VALİLERİN YETKİLERİ VE YETKİ GENİŞLİĞİ… Geçici Görevlendirmeler

VALİLERİN YETKİLERİ VE YETKİ GENİŞLİĞİ… Geçici Görevlendirmeler

VALİLERİN YETKİLERİ VE YETKİ GENİŞLİĞİ… Geçici Görevlendirmeler

Türkiye Cumhuriyeti Merkezi idare şeklini benimsemiş bir Ülke… Merkezi idare ve bakanlıkların il ve ilçe teşkilatları ile iş ve işlemlerini yürüten, hizmetleri bu teşkilatları eliyle takip eden ülke, mahalli idarelerle de yerel hizmetleri üretmeye ve denetlemeye çalışır.

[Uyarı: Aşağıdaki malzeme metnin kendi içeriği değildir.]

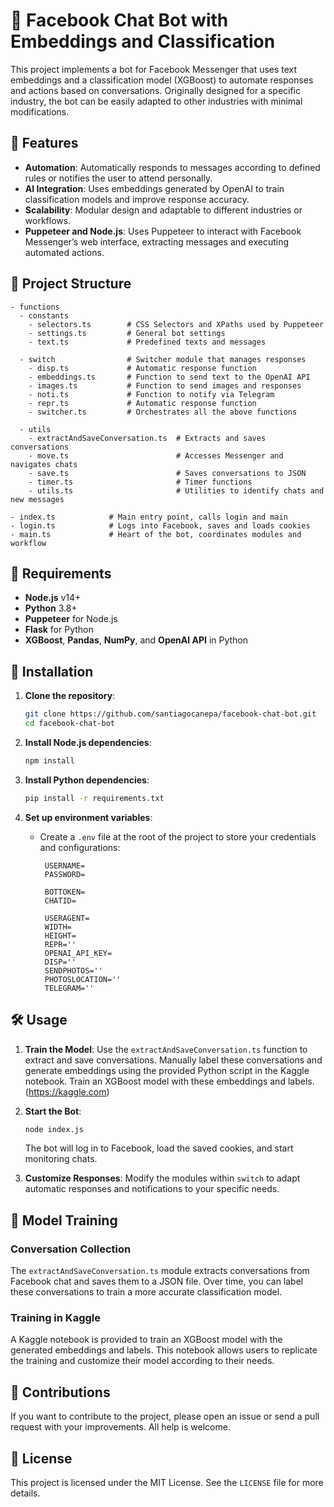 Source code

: 
# 🤖 Facebook Chat Bot with Embeddings and Classification

This project implements a bot for Facebook Messenger that uses text embeddings and a classification model (XGBoost) to automate responses and actions based on conversations. Originally designed for a specific industry, the bot can be easily adapted to other industries with minimal modifications.

## 🌟 Features

- **Automation**: Automatically responds to messages according to defined rules or notifies the user to attend personally.
- **AI Integration**: Uses embeddings generated by OpenAI to train classification models and improve response accuracy.
- **Scalability**: Modular design and adaptable to different industries or workflows.
- **Puppeteer and Node.js**: Uses Puppeteer to interact with Facebook Messenger’s web interface, extracting messages and executing automated actions.

## 📁 Project Structure

```plaintext
- functions
  - constants
    - selectors.ts        # CSS Selectors and XPaths used by Puppeteer
    - settings.ts         # General bot settings
    - text.ts             # Predefined texts and messages

  - switch                # Switcher module that manages responses
    - disp.ts             # Automatic response function
    - embeddings.ts       # Function to send text to the OpenAI API
    - images.ts           # Function to send images and responses
    - noti.ts             # Function to notify via Telegram
    - repr.ts             # Automatic response function
    - switcher.ts         # Orchestrates all the above functions

  - utils
    - extractAndSaveConversation.ts  # Extracts and saves conversations
    - move.ts                        # Accesses Messenger and navigates chats
    - save.ts                        # Saves conversations to JSON
    - timer.ts                       # Timer functions
    - utils.ts                       # Utilities to identify chats and new messages

- index.ts            # Main entry point, calls login and main
- login.ts            # Logs into Facebook, saves and loads cookies
- main.ts             # Heart of the bot, coordinates modules and workflow
```

## 🔧 Requirements

- **Node.js** v14+
- **Python** 3.8+
- **Puppeteer** for Node.js
- **Flask** for Python
- **XGBoost**, **Pandas**, **NumPy**, and **OpenAI API** in Python

## 🚀 Installation

1. **Clone the repository**:
   ```bash
   git clone https://github.com/santiagocanepa/facebook-chat-bot.git
   cd facebook-chat-bot
   ```

2. **Install Node.js dependencies**:
   ```bash
   npm install
   ```

3. **Install Python dependencies**:
   ```bash
   pip install -r requirements.txt
   ```

4. **Set up environment variables**:
   - Create a `.env` file at the root of the project to store your credentials and configurations:
     ```env
      USERNAME=
      PASSWORD=

      BOTTOKEN=
      CHATID=

      USERAGENT=
      WIDTH=
      HEIGHT=
      REPR=''
      OPENAI_API_KEY=
      DISP=''
      SENDPHOTOS=''
      PHOTOSLOCATION=''
      TELEGRAM=''

     ```

## 🛠️ Usage

1. **Train the Model**: Use the `extractAndSaveConversation.ts` function to extract and save conversations. Manually label these conversations and generate embeddings using the provided Python script in the Kaggle notebook. Train an XGBoost model with these embeddings and labels.
(https://kaggle.com)
2. **Start the Bot**:
   ```bash
   node index.js
   ```
   The bot will log in to Facebook, load the saved cookies, and start monitoring chats.

3. **Customize Responses**: Modify the modules within `switch` to adapt automatic responses and notifications to your specific needs.

## 🧠 Model Training

### Conversation Collection

The `extractAndSaveConversation.ts` module extracts conversations from Facebook chat and saves them to a JSON file. Over time, you can label these conversations to train a more accurate classification model.

### Training in Kaggle

A Kaggle notebook is provided to train an XGBoost model with the generated embeddings and labels. This notebook allows users to replicate the training and customize their model according to their needs.

## 🤝 Contributions

If you want to contribute to the project, please open an issue or send a pull request with your improvements. All help is welcome.

## 📄 License

This project is licensed under the MIT License. See the `LICENSE` file for more details.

Merkezi idarenin aldığı kararları taşrada uygulayan valilik ve kaymakamlar hükümetin idari ve siyasi yürütme organları şeklinde çalışırlar. Bu zorunlu durum merkezi idare ile taşranın her alanda uyumlu çalışmasını gerektirir. Bir orkestra gibi çalışması gereken merkezi idare ile taşra yönetimlerinde son zamanlarda görülüyor ki bir uyum sorunu var.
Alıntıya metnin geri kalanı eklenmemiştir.